それにしてもこの辺りでは危獣なんかの報告義務がなくてよかった。エコイフの人たちもこっちもお互いいいことがないからね。ある程度大きな国だとそうは行かないみたいだけど、その時はローイン隊長に任せよう。
「ミレスちゃ──」
「ん」
「──言うまでもないって感じか。ありがと」
今度はこっちの出番、と思ったもののあっさりと目の前の魔気を吸収してしまった幼女を撫でる。
「……」
「何か問題でも?」
魔晶石か危獣の死体でも埋まっていたであろう祭壇。その近くでしゃがんで一輪の花に触れるイケメン。絵になるのがムカつく。
「これは霊気が豊富にある場所に咲く花だ。魔気に侵されていたにも関わらず枯れ果ててもいないとは不思議だと思ってね」
「はぁ……そういえば、グルイメアにも花とか果実はありましたね」
あそこにあるものは魔気がたっぷり含まれているのかもしれないけど。綺麗な川もあったし、魔気が必ずしも悪影響を及ぼすとは限らないとか?
「あ、前にマルデインさんが危獣の死骸が栄養になったかもとか言ってたな」
フォールサングに向かう途中の霊大樹の話だ。でもあれは多分霊大樹のポテンシャルが凄いのであって、これは対処できなかった魔晶石を封印している場所のはず。だとしたらグルイメアに自然や食糧がある謎の方に近いのか。
「ほとんどの草木に含まれる霊気は乏しい。だから魔気の影響をそこまで受けずに済んだのかもしれない」
「なるほど」
私がグルイメアに飛ばされてきた状態と同じってことね。
「それにしてもここまで魔気をなくすことができるとは……かの聖女が使えたという浄化の術、あるいは精霊の祝福と言われてもおかしくないくらいだね。君たちが聖女と噂されるのも頷けるよ」
「頷かなくていいです」
グルイメアの時も異形の危獣から出た魔晶石を吸収しているのを見たくせに、嫌味にしか聞こえない。まああの時と状況は違うけれども。

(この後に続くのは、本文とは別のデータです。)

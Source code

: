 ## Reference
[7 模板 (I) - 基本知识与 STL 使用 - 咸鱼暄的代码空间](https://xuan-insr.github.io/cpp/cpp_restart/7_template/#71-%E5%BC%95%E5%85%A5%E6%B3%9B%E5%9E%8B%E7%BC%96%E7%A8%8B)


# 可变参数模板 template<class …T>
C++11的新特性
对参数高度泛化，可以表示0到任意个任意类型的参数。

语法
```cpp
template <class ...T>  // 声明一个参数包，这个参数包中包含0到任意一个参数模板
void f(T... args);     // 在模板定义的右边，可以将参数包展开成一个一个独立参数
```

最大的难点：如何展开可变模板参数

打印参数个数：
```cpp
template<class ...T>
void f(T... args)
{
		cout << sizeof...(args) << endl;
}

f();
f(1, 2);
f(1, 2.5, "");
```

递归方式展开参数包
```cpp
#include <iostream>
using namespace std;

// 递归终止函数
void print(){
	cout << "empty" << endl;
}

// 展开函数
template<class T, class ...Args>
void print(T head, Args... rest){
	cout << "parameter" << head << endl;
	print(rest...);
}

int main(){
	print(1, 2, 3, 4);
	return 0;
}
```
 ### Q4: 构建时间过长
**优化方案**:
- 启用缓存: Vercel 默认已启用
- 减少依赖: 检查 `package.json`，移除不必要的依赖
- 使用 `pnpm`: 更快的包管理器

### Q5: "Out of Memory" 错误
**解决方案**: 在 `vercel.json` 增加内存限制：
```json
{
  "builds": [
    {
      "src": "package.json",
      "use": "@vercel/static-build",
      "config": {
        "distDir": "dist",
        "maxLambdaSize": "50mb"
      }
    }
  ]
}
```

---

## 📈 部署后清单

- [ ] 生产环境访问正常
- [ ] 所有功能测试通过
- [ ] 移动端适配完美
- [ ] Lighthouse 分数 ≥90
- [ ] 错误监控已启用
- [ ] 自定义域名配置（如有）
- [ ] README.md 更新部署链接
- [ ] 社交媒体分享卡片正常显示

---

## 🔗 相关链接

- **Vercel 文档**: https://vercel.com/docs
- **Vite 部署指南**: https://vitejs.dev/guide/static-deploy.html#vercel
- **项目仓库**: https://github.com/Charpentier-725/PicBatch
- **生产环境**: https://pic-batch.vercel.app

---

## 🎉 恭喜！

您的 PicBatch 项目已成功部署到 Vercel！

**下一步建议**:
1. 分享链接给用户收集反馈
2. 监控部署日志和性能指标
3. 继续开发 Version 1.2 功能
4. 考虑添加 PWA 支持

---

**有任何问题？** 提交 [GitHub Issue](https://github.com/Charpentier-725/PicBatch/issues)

「タルマレアの英雄サマのお眼鏡にかなったなら何よりですよ。これで本当に私たちをどうこうしようって気にはならないでしょうし?」
負けじと嫌味たっぷりで言い返すと、ローイン隊長は無表情のまま口を開いた。
「以前も言ったけれど、タルマレアに君たちを害する意思はないよ。そんな力もね」
「そりゃあよかった。ま、何かしてきてもミレスちゃんには敵わないしね」
「ん」
一つの国相手に戦っても許されるくらいの功績は残せていると思う。それもこれも全部ミレスちゃんとキィちゃんのお陰だ。
「うちの眠り姫はいつ目覚めるんだか」
『ん~……あるじさま、よんだぁ?』
「キィちゃん!」
寝惚け眼で欠伸をする白いもふもふ。いつもより起きないから少し心配になったけど、本当にただ寝ていただけらしい。この寝坊助さんめ。
と言っても仕方ないか、色々力を使ってくれているしね。体力回復のためには仕方ないか。
むしろ私の方が悪徳飼い主じゃないだろうか。